Splendour in the Grass should be the subject of an independent inquiry covering the ecological, safety and social impacts of the troubled festival, a Byron Councillor says.
As the Department of Planning continues to investigate North Byron Parkland’s traffic safety breaches during the rain-soaked event, Independent councillor, Cate Coorey, is calling for a far-reaching, independent review of the entire festival.
Cr Coorey has moved a motion, to be debated at this week’s Council meeting, proposing that Council write to Planning Minister, Anthony Roberts, expressing its serious concerns about the event and requesting that he initiate the review.
It would include the event’s ‘ecological, health and safety, social, public amenity, and business impacts, and any other impacts on the Shire’.

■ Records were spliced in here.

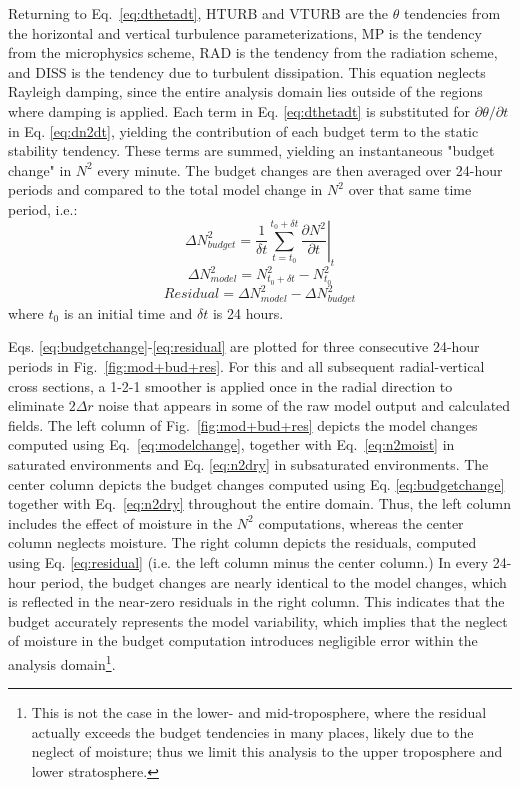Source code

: \documentclass{ametsoc}
\begin{document}
Returning to Eq.~\ref{eq:dthetadt}, HTURB and VTURB are the $\theta$ tendencies from the horizontal and vertical turbulence parameterizations, MP is the tendency from the microphysics scheme, RAD is the tendency from the radiation scheme, and DISS is the tendency due to turbulent dissipation.
This equation neglects Rayleigh damping, since the entire analysis domain lies outside of the regions where damping is applied.
Each term in Eq. \ref{eq:dthetadt} is substituted for ${\partial \theta}/{\partial t}$ in Eq. \ref{eq:dn2dt}, yielding the contribution of each budget term to the static stability tendency.
These terms are summed, yielding an instantaneous "budget change" in $N^2$ every minute.
The budget changes are then averaged over 24-hour periods and compared to the total model change in $N^2$ over that same time period, i.e.:
   \begin{equation} \label{eq:budgetchange}
   \Delta N^2_{budget} = \frac{1}{\delta t}\sum_{t=t_0}^{t_0+\delta t} \left.\frac{\partial N^2}{\partial t}\right\vert_t
   \end{equation}
   \begin{equation} \label{eq:modelchange}
   \Delta N^2_{model} = N^2_{t_0+\delta t}-N^2_{t_0}
   \end{equation}
   \begin{equation} \label{eq:residual}
   Residual = \Delta N^2_{model}-\Delta N^2_{budget}
   \end{equation}
where $t_0$ is an initial time and $\delta t$ is 24 hours.

Eqs. \ref{eq:budgetchange}-\ref{eq:residual} are plotted for three consecutive 24-hour periods in Fig.~\ref{fig:mod+bud+res}.
For this and all subsequent radial-vertical cross sections, a 1-2-1 smoother is applied once in the radial direction to eliminate $2\Delta r$ noise that appears in some of the raw model output and calculated fields.
      The left column of Fig.~\ref{fig:mod+bud+res} depicts the model changes computed using Eq.~\ref{eq:modelchange}, together with Eq.~\ref{eq:n2moist} in saturated environments and Eq. \ref{eq:n2dry} in subsaturated environments.
The center column depicts the budget changes computed using Eq. \ref{eq:budgetchange} together with Eq.~\ref{eq:n2dry} throughout the entire domain.
Thus, the left column includes the effect of moisture in the $N^2$ computations, whereas the center column neglects moisture.
The right column depicts the residuals, computed using Eq. \ref{eq:residual} (i.e. the left column minus the center column.)
In every 24-hour period, the budget changes are nearly identical to the model changes, which is reflected in the near-zero residuals in the right column.
This indicates that the budget accurately represents the model variability, which implies that the neglect of moisture in the budget computation introduces negligible error within the analysis domain\footnote{This is not the case in the lower- and mid-troposphere, where the residual actually exceeds the budget tendencies in many places, likely due to the neglect of moisture; thus we limit this analysis to the upper troposphere and lower stratosphere.}.
\end{document}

‘Several resolutions of Council have expressed multiple concerns surrounding the approval process and the final permanent approval given to the owners to hold increasingly large and more frequent events at the site,’ Cr Coorey said in her Notice of Motion.
‘Council never supported the use of the site, as per the 2019 approval determined by the Independent Planning Commission… and does not currently support it.’
Cr Coorey put forward a wide-ranging list of concerns including the health and safety issues that have occurred at the event.
Social media posts from the festival’s Facebook page is also included.
Exacerbating these, and other concerns, was the fact that the organisers of the festival have effectively been made responsible for monitoring their own compliance with the conditions of consent relating to the site.
Cr Coorey’s motion included a proposal that Council seek community feedback regarding the impacts of the event.
However, in a response to the Notice of Motion, Council’s Head of Planning, Shannon Burt, said that this was the responsibility of the North Byron Parkland’s Regulatory Working Group (RWG), which had been ‘operating for many years to review environmental management and community relations’.
She pointed to the minutes of the group’s most recent meeting, declaring that ‘an update to the RWG was provided at that meeting on the plans for STIG’.
However, far from indicating that the RWG was properly undertaking its oversight function, the minutes suggest the opposite.
Flooding not tabled
Despite being held on May 20, less than three months after the worst flood in the region’s recorded history, the minutes make no mention of possible flooding on the Parklands site, something which proved to be a major problem during the course of the festival.
Ms Burt also said that the RWG provided ‘the most immediate forum to receive and give feedback to the organisers of STIG’.
However, former members of the committee itself have indicated that, far from being an effective forum for providing feedback, the conduct of the group, both in policy and in practice, has limited the provision of effective feedback and criticism.